(RECORDS SHOWN)
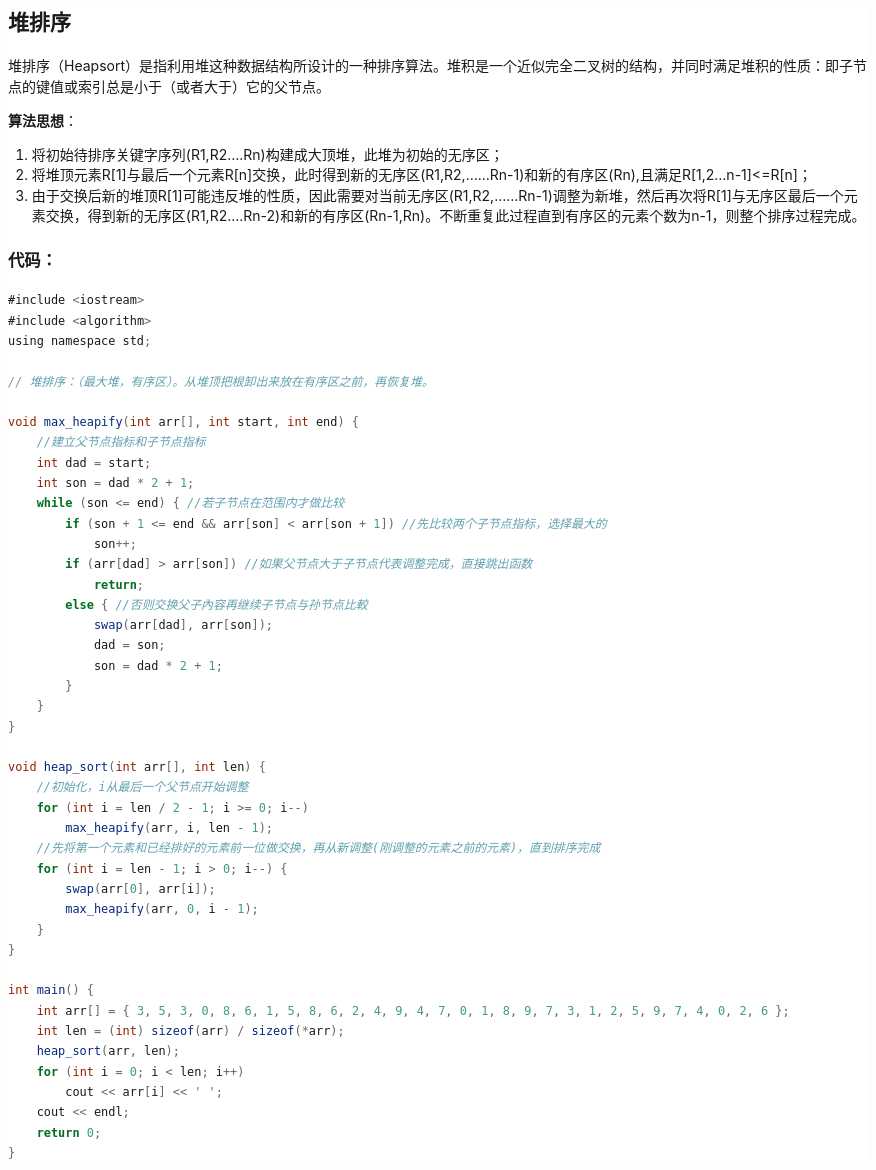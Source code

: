 ## 堆排序

堆排序（Heapsort）是指利用堆这种数据结构所设计的一种排序算法。堆积是一个近似完全二叉树的结构，并同时满足堆积的性质：即子节点的键值或索引总是小于（或者大于）它的父节点。

**算法思想**：

1. 将初始待排序关键字序列(R1,R2….Rn)构建成大顶堆，此堆为初始的无序区；
2. 将堆顶元素R[1]与最后一个元素R[n]交换，此时得到新的无序区(R1,R2,……Rn-1)和新的有序区(Rn),且满足R[1,2…n-1]<=R[n]；
3. 由于交换后新的堆顶R[1]可能违反堆的性质，因此需要对当前无序区(R1,R2,……Rn-1)调整为新堆，然后再次将R[1]与无序区最后一个元素交换，得到新的无序区(R1,R2….Rn-2)和新的有序区(Rn-1,Rn)。不断重复此过程直到有序区的元素个数为n-1，则整个排序过程完成。

### 代码：

```java
#include <iostream>
#include <algorithm>
using namespace std;

// 堆排序：（最大堆，有序区）。从堆顶把根卸出来放在有序区之前，再恢复堆。

void max_heapify(int arr[], int start, int end) {
	//建立父节点指标和子节点指标
	int dad = start;
	int son = dad * 2 + 1;
	while (son <= end) { //若子节点在范围内才做比较
		if (son + 1 <= end && arr[son] < arr[son + 1]) //先比较两个子节点指标，选择最大的
			son++;
		if (arr[dad] > arr[son]) //如果父节点大于子节点代表调整完成，直接跳出函数
			return;
		else { //否则交换父子內容再继续子节点与孙节点比較
			swap(arr[dad], arr[son]);
			dad = son;
			son = dad * 2 + 1;
		}
	}
}

void heap_sort(int arr[], int len) {
	//初始化，i从最后一个父节点开始调整
	for (int i = len / 2 - 1; i >= 0; i--)
		max_heapify(arr, i, len - 1);
	//先将第一个元素和已经排好的元素前一位做交换，再从新调整(刚调整的元素之前的元素)，直到排序完成
	for (int i = len - 1; i > 0; i--) {
		swap(arr[0], arr[i]);
		max_heapify(arr, 0, i - 1);
	}
}

int main() {
	int arr[] = { 3, 5, 3, 0, 8, 6, 1, 5, 8, 6, 2, 4, 9, 4, 7, 0, 1, 8, 9, 7, 3, 1, 2, 5, 9, 7, 4, 0, 2, 6 };
	int len = (int) sizeof(arr) / sizeof(*arr);
	heap_sort(arr, len);
	for (int i = 0; i < len; i++)
		cout << arr[i] << ' ';
	cout << endl;
	return 0;
}
```

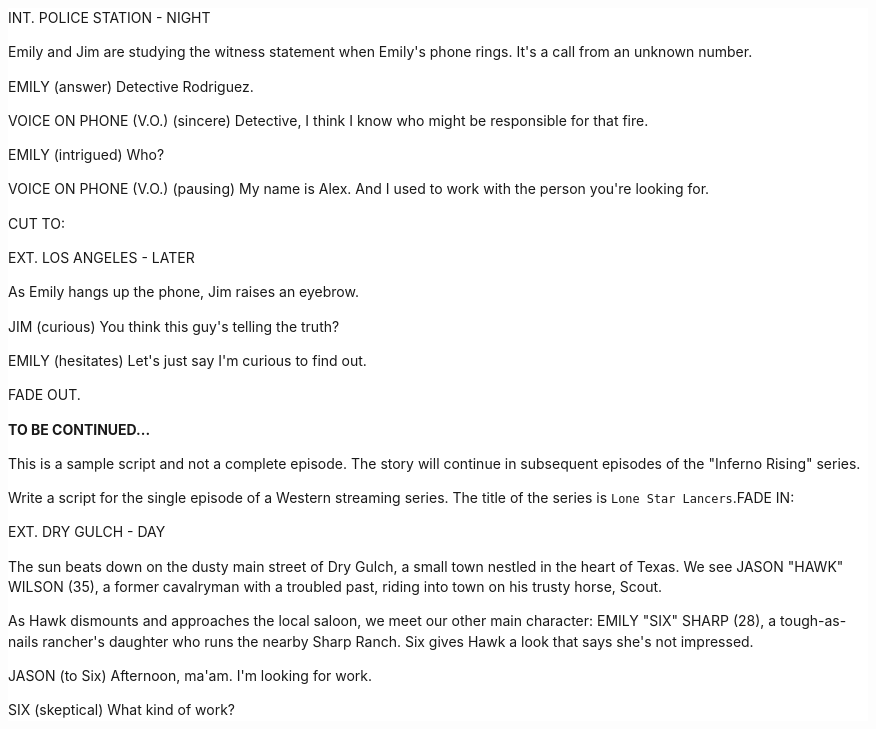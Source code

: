 INT. POLICE STATION - NIGHT

Emily and Jim are studying the witness statement when Emily's phone rings. It's a call from an unknown number.

EMILY
(answer)
Detective Rodriguez.

VOICE ON PHONE (V.O.)
(sincere)
Detective, I think I know who might be responsible for that fire.

EMILY
(intrigued)
Who?

VOICE ON PHONE (V.O.)
(pausing)
My name is Alex. And I used to work with the person you're looking for.

CUT TO:

EXT. LOS ANGELES - LATER

As Emily hangs up the phone, Jim raises an eyebrow.

JIM
(curious)
You think this guy's telling the truth?

EMILY
(hesitates)
Let's just say I'm curious to find out.

FADE OUT.

**TO BE CONTINUED...**

This is a sample script and not a complete episode. The story will continue in subsequent episodes of the "Inferno Rising" series.<end>

Write a script for the single episode of a Western streaming series. The title of the series is `Lone Star Lancers`.<start>FADE IN:

EXT. DRY GULCH - DAY

The sun beats down on the dusty main street of Dry Gulch, a small town nestled in the heart of Texas. We see JASON "HAWK" WILSON (35), a former cavalryman with a troubled past, riding into town on his trusty horse, Scout.

As Hawk dismounts and approaches the local saloon, we meet our other main character: EMILY "SIX" SHARP (28), a tough-as-nails rancher's daughter who runs the nearby Sharp Ranch. Six gives Hawk a look that says she's not impressed.

JASON
(to Six)
Afternoon, ma'am. I'm looking for work.

SIX
(skeptical)
What kind of work?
(End RECORDS SHOWN)
• WHAT IS EXPECTED:
Your answer should consist of all lines above that include the string "think".

• TASK RESPONSE:
Detective, I think I know who might be responsible for that fire.
You think this guy's telling the truth?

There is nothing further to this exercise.